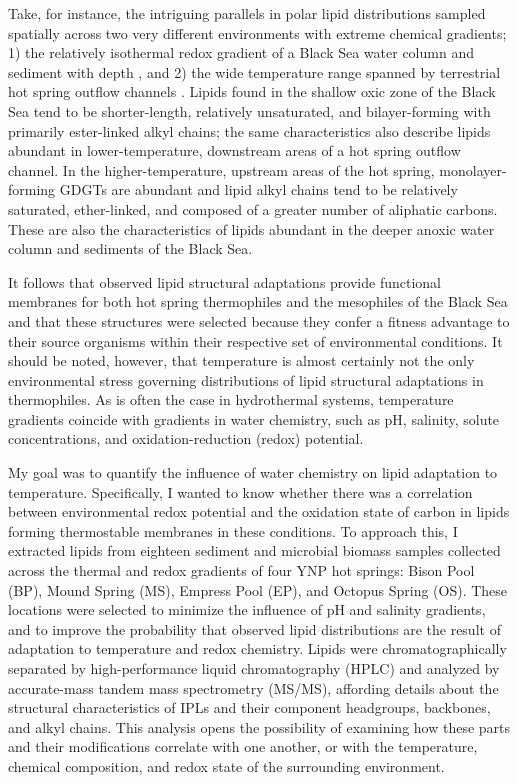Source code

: Take, for instance, the intriguing parallels in polar lipid distributions sampled spatially across two very different environments with extreme chemical gradients; 1) the relatively isothermal redox gradient of a Black Sea water column and sediment with depth \citep{schubotz2009detection, schroder2015intact}, and 2) the wide temperature range spanned by terrestrial hot spring outflow channels \citep{schubotz2013spatial, schubotz2015stable}. Lipids found in the shallow oxic zone of the Black Sea tend to be shorter-length, relatively unsaturated, and bilayer-forming with primarily ester-linked alkyl chains; the same characteristics also describe lipids abundant in lower-temperature, downstream areas of a hot spring outflow channel. In the higher-temperature, upstream areas of the hot spring, monolayer-forming GDGTs are abundant and lipid alkyl chains tend to be relatively saturated, ether-linked, and composed of a greater number of aliphatic carbons. These are also the characteristics of lipids abundant in the deeper anoxic water column and sediments of the Black Sea. 

It follows that observed lipid structural adaptations provide functional membranes for both hot spring thermophiles and the mesophiles of the Black Sea and that these structures were selected because they confer a fitness advantage to their source organisms within their respective set of environmental conditions. It should be noted, however, that temperature is almost certainly not the only environmental stress governing distributions of lipid structural adaptations in thermophiles. As is often the case in hydrothermal systems, temperature gradients coincide with gradients in water chemistry, such as pH, salinity, solute concentrations, and oxidation-reduction (redox) potential.

My goal was to quantify the influence of water chemistry on lipid adaptation to temperature. Specifically, I wanted to know whether there was a correlation between environmental redox potential and the oxidation state of carbon in lipids forming thermostable membranes in these conditions. To approach this, I extracted lipids from eighteen sediment and microbial biomass samples collected across the thermal and redox gradients of four YNP hot springs: Bison Pool (BP), Mound Spring (MS), Empress Pool (EP), and Octopus Spring (OS). These locations were selected to minimize the influence of pH and salinity gradients, and to improve the probability that observed lipid distributions are the result of adaptation to temperature and redox chemistry. Lipids were chromatographically separated by high-performance liquid chromatography (HPLC) and analyzed by accurate-mass tandem mass spectrometry (MS/MS), affording details about the structural characteristics of IPLs and their component headgroups, backbones, and alkyl chains. This analysis opens the possibility of examining how these parts and their modifications correlate with one another, or with the temperature, chemical composition, and redox state of the surrounding environment.

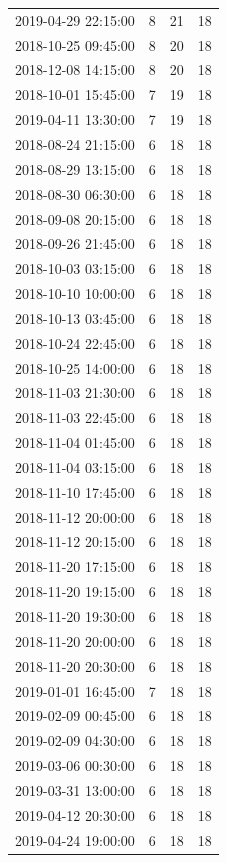 \begin{tabular}{lrrr}
2019-04-29 22:15:00 & 8 & 21 & 18 \\
2018-10-25 09:45:00 & 8 & 20 & 18 \\
2018-12-08 14:15:00 & 8 & 20 & 18 \\
2018-10-01 15:45:00 & 7 & 19 & 18 \\
2019-04-11 13:30:00 & 7 & 19 & 18 \\
2018-08-24 21:15:00 & 6 & 18 & 18 \\
2018-08-29 13:15:00 & 6 & 18 & 18 \\
2018-08-30 06:30:00 & 6 & 18 & 18 \\
2018-09-08 20:15:00 & 6 & 18 & 18 \\
2018-09-26 21:45:00 & 6 & 18 & 18 \\
2018-10-03 03:15:00 & 6 & 18 & 18 \\
2018-10-10 10:00:00 & 6 & 18 & 18 \\
2018-10-13 03:45:00 & 6 & 18 & 18 \\
2018-10-24 22:45:00 & 6 & 18 & 18 \\
2018-10-25 14:00:00 & 6 & 18 & 18 \\
2018-11-03 21:30:00 & 6 & 18 & 18 \\
2018-11-03 22:45:00 & 6 & 18 & 18 \\
2018-11-04 01:45:00 & 6 & 18 & 18 \\
2018-11-04 03:15:00 & 6 & 18 & 18 \\
2018-11-10 17:45:00 & 6 & 18 & 18 \\
2018-11-12 20:00:00 & 6 & 18 & 18 \\
2018-11-12 20:15:00 & 6 & 18 & 18 \\
2018-11-20 17:15:00 & 6 & 18 & 18 \\
2018-11-20 19:15:00 & 6 & 18 & 18 \\
2018-11-20 19:30:00 & 6 & 18 & 18 \\
2018-11-20 20:00:00 & 6 & 18 & 18 \\
2018-11-20 20:30:00 & 6 & 18 & 18 \\
2019-01-01 16:45:00 & 7 & 18 & 18 \\
2019-02-09 00:45:00 & 6 & 18 & 18 \\
2019-02-09 04:30:00 & 6 & 18 & 18 \\
2019-03-06 00:30:00 & 6 & 18 & 18 \\
2019-03-31 13:00:00 & 6 & 18 & 18 \\
2019-04-12 20:30:00 & 6 & 18 & 18 \\
2019-04-24 19:00:00 & 6 & 18 & 18 \\

\end{tabular}
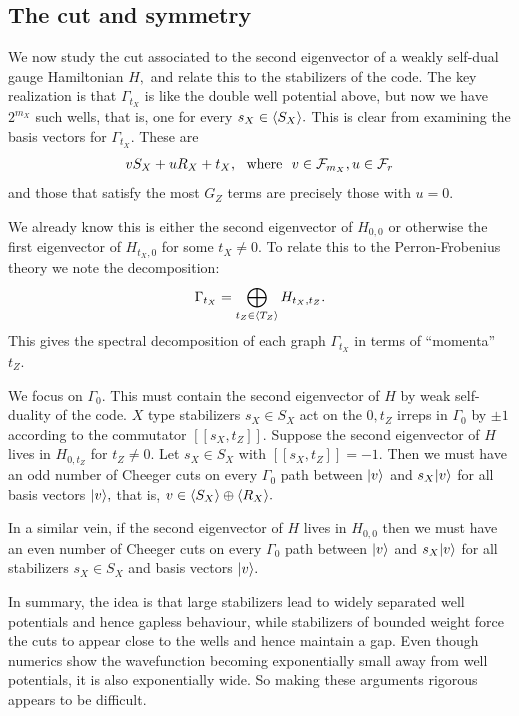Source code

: \documentclass[12pt]{article}
\newcommand{\Field}{\mathcal{F}}
\begin{document}
\subsection{The cut and symmetry}

We now study 
the cut associated to the second eigenvector of a 
weakly self-dual gauge Hamiltonian $H,$
and relate this to the stabilizers of the code.
The key realization is that $\Gamma_{t_X}$ is like
the double well potential above,
but now we have $2^{m_X}$ such wells,
that is, one for every $s_X\in \langle S_X \rangle.$
This is clear from examining the basis vectors for $\Gamma_{t_X}.$
These are 
$$
    v S_X + u R_X + t_X, \smbox{where} v\in \Field_{m_X}, u\in\Frd
$$
and those that satisfy the most $G_Z$ terms are
precisely those with $u=0.$

We already know this is either the second eigenvector of $H_{0,0}$
or otherwise the first eigenvector of $H_{t_X,0}$ for some $t_X \ne 0.$
To relate this to the Perron-Frobenius theory we note the 
decomposition:
$$
    \Gamma_{t_X} = \bigoplus_{t_Z\in\langle T_Z \rangle} H_{t_X, t_Z}.
$$
This gives the spectral decomposition of each graph $\Gamma_{t_X}$ 
in terms of ``momenta'' $t_Z.$

We focus on $\Gamma_0.$
This must contain the second eigenvector of $H$ by weak self-duality of the code.
$X$ type stabilizers $s_X\in S_X$ act on the $0,t_Z$ irreps in $\Gamma_0$
by $\pm 1$ according to the commutator $[[s_X, t_Z]].$
Suppose the second eigenvector of $H$ lives in
$H_{0,t_Z}$ for $t_Z\ne 0$. 
Let $s_X\in S_X$ with $[[s_X, t_Z]]=-1.$
Then we must have an odd number of Cheeger cuts 
on every $\Gamma_0$ path between $|{v}\rangle$ and $s_X|{v}\rangle$ for all basis
vectors $|{v}\rangle,$ that is, $v\in\langle S_X \rangle\oplus\langle R_X \rangle.$

In a similar vein, if the second eigenvector of $H$ lives in $H_{0,0}$
then we must have an even number of Cheeger cuts 
on every $\Gamma_0$ path between $|{v}\rangle$ and $s_X|{v}\rangle$ for all stabilizers $s_X\in S_X$
and basis vectors $|{v}\rangle.$

In summary, the idea is that large stabilizers lead to
widely separated well potentials and hence gapless behaviour,
while stabilizers of bounded weight force the cuts to
appear close to the wells and hence maintain a gap.
Even though numerics show the wavefunction becoming 
exponentially small away from well potentials,
it is also exponentially wide.
So making these arguments rigorous appears to be difficult.
\end{document}
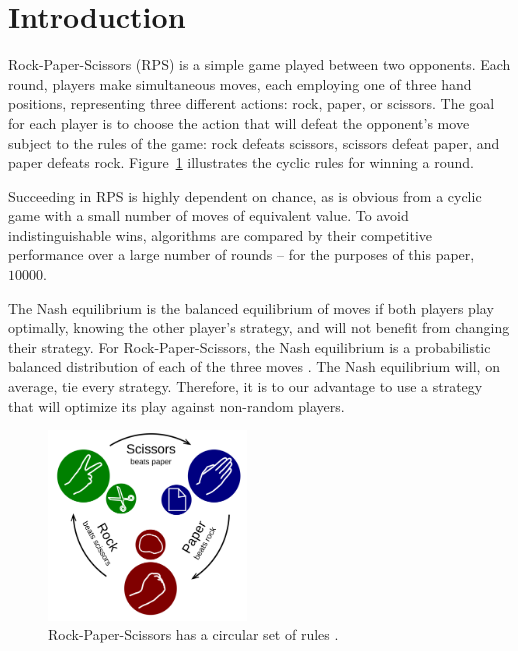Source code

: 
\section{Introduction}
\label{sec:intro}

Rock-Paper-Scissors (RPS) is a simple game played between two opponents.  Each round, players make simultaneous moves, each employing one of three hand positions, representing three different actions: rock, paper, or scissors.  The goal for each player is to choose the action that will defeat the opponent's move subject to the rules of the game: rock defeats scissors, scissors defeat paper, and paper defeats rock.  Figure~\ref{fig:rps} illustrates the cyclic rules for winning a round.

Succeeding in RPS is highly dependent on chance, as is obvious from a cyclic game with a small number of moves of equivalent value.  To avoid indistinguishable wins, algorithms are compared by their competitive performance over a large number of rounds -- for the purposes of this paper, $10000$.

The Nash equilibrium is the balanced equilibrium of moves if both players play optimally, knowing the other player's strategy, and will not benefit from changing their strategy. For Rock-Paper-Scissors, the Nash equilibrium is a probabilistic balanced distribution of each of the three moves \cite{noregrets}.  The Nash equilibrium will, on average, tie every strategy.  Therefore, it is to our advantage to use a strategy that will optimize its play against non-random players.  

\begin{figure}[ht]
	\centering
	\includegraphics[width=0.47\textwidth]{figs/rps.png}
	\caption{Rock-Paper-Scissors has a circular set of rules \cite{fig:rps}.}
	\label{fig:rps}
\end{figure}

--*--

--- BRIEF ---
Please transcribe exactly the lines above from the line that has "This gives the" up to and including the line that has "widely separated well"; no other line belongs in the answer.

--- TASK RESULT ---
This gives the spectral decomposition of each graph $\Gamma_{t_X}$ 
in terms of ``momenta'' $t_Z.$

We focus on $\Gamma_0.$
This must contain the second eigenvector of $H$ by weak self-duality of the code.
$X$ type stabilizers $s_X\in S_X$ act on the $0,t_Z$ irreps in $\Gamma_0$
by $\pm 1$ according to the commutator $[[s_X, t_Z]].$
Suppose the second eigenvector of $H$ lives in
$H_{0,t_Z}$ for $t_Z\ne 0$. 
Let $s_X\in S_X$ with $[[s_X, t_Z]]=-1.$
Then we must have an odd number of Cheeger cuts 
on every $\Gamma_0$ path between $|{v}\rangle$ and $s_X|{v}\rangle$ for all basis
vectors $|{v}\rangle,$ that is, $v\in\langle S_X \rangle\oplus\langle R_X \rangle.$

In a similar vein, if the second eigenvector of $H$ lives in $H_{0,0}$
then we must have an even number of Cheeger cuts 
on every $\Gamma_0$ path between $|{v}\rangle$ and $s_X|{v}\rangle$ for all stabilizers $s_X\in S_X$
and basis vectors $|{v}\rangle.$

In summary, the idea is that large stabilizers lead to
widely separated well potentials and hence gapless behaviour,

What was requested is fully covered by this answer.